Based only on the servers the company owned at year's end, Amazon expects this accounting change to increase its 2020 operating income by $2.3 billion. That alone would be a significant 16% profit boost from the $14.5 billion of operating income reported last year. Additional profit growth from what has typically been rapid growth of the business will be additional.

This has huge implications for how profitable AWS can be. Management said the "majority" of the $2.3 billion relates to AWS. While we don't know exactly what majority means here, AWS' primary assets are data centers and servers, whereas the retail and other business lines have a much more diversified asset base. My educated guess is 85% relates to AWS. If that's the case, it would mean AWS will generate almost $2 billion more profit than it otherwise would have as a result of this accounting change.

What would that mean for AWS profit growth?

Bank of America analyst Justin Post estimates AWS will generate about $45 billion of net sales this year, up from $35 billion in 2019. With the extra $2 billion, even assuming flat profit margins otherwise, AWS would generate almost $14 billion of operating income. That would mean AWS' operating profits would explode higher by about 50% this year. That's almost double the 26% profit growth rate of last year.That would mean the whole company would grow operating profit by 32% this year, even if the non-AWS parts of the company don't grow operating profits at all.

Accelerating profit growth is usually a good thing, but that could be especially true in this case. There's been concern that AWS' net sales growth is slowing, that Microsoft's Azure and Alphabet's Google Cloud Platform both appear to be growing faster than AWS, and that AWS margins could be hurt by the growing competition.

Throw in Microsoft's recent win of the highly coveted cloud contract with the Department of Defense, which Amazon is appealing,and it's not surprising that investors have questions about where AWS is going next. But if Amazon reports 50% operating profit growth for AWS this year, investors are likely to be reassured that AWS is just getting started.
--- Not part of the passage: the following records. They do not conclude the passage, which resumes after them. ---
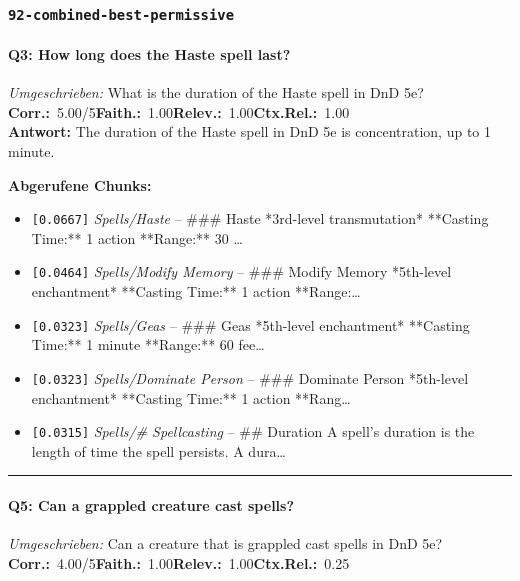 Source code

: \subsubsection*{\texttt{92-combined-best-permissive}}
\label{app:samples:92_combined_best_permissive}

\paragraph{Q3: How long does the Haste spell last?}
\textit{Umgeschrieben:} What is the duration of the Haste spell in DnD 5e?\\[2pt]
\noindent \textbf{Corr.:}~5.00/5\quad \textbf{Faith.:}~1.00\quad \textbf{Relev.:}~1.00\quad \textbf{Ctx.Rel.:}~1.00\\

\noindent\textbf{Antwort:} The duration of the Haste spell in DnD 5e is concentration, up to 1 minute.

\noindent\textbf{Abgerufene Chunks:}
\begin{itemize}[noitemsep, topsep=2pt]
  \item[\textbf{\#1}] \texttt{[0.0667]} \textit{Spells/Haste} -- \#\#\# Haste  *3rd-level transmutation*  **Casting Time:** 1 action  **Range:** 30 \ldots
  \item[\textbf{\#2}] \texttt{[0.0464]} \textit{Spells/Modify Memory} -- \#\#\# Modify Memory  *5th-level enchantment*  **Casting Time:** 1 action  **Range:\ldots
  \item[\textbf{\#3}] \texttt{[0.0323]} \textit{Spells/Geas} -- \#\#\# Geas  *5th-level enchantment*  **Casting Time:** 1 minute  **Range:** 60 fee\ldots
  \item[\textbf{\#4}] \texttt{[0.0323]} \textit{Spells/Dominate Person} -- \#\#\# Dominate Person  *5th-level enchantment*  **Casting Time:** 1 action  **Rang\ldots
  \item[\textbf{\#5}] \texttt{[0.0315]} \textit{Spells/# Spellcasting} -- \#\# Duration  A spell's duration is the length of time the spell persists. A dura\ldots
\end{itemize}
\vspace{4pt}
\hrule
\vspace{6pt}

\paragraph{Q5: Can a grappled creature cast spells?}
\textit{Umgeschrieben:} Can a creature that is grappled cast spells in DnD 5e?\\[2pt]
\noindent \textbf{Corr.:}~4.00/5\quad \textbf{Faith.:}~1.00\quad \textbf{Relev.:}~1.00\quad \textbf{Ctx.Rel.:}~0.25\\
Longer term, the accounting change suggests AWS has the ability to be more profitable than it's ever been. And this improvement hasn't only been driven by happenstance; management has been actively working to extend the useful life of its servers by making its software run more efficiently on the hardware.Given that AWS operated at a 31% operating profit margin during a more efficient period in the past, it seems like the next similarly efficient period could generate an operating margin closer to 35% now that depreciation expense is significantly lower. That would be a new all-time high for AWS' profitability, and would further reassure investors that Amazon continues to have a huge profitable growth engine in AWS.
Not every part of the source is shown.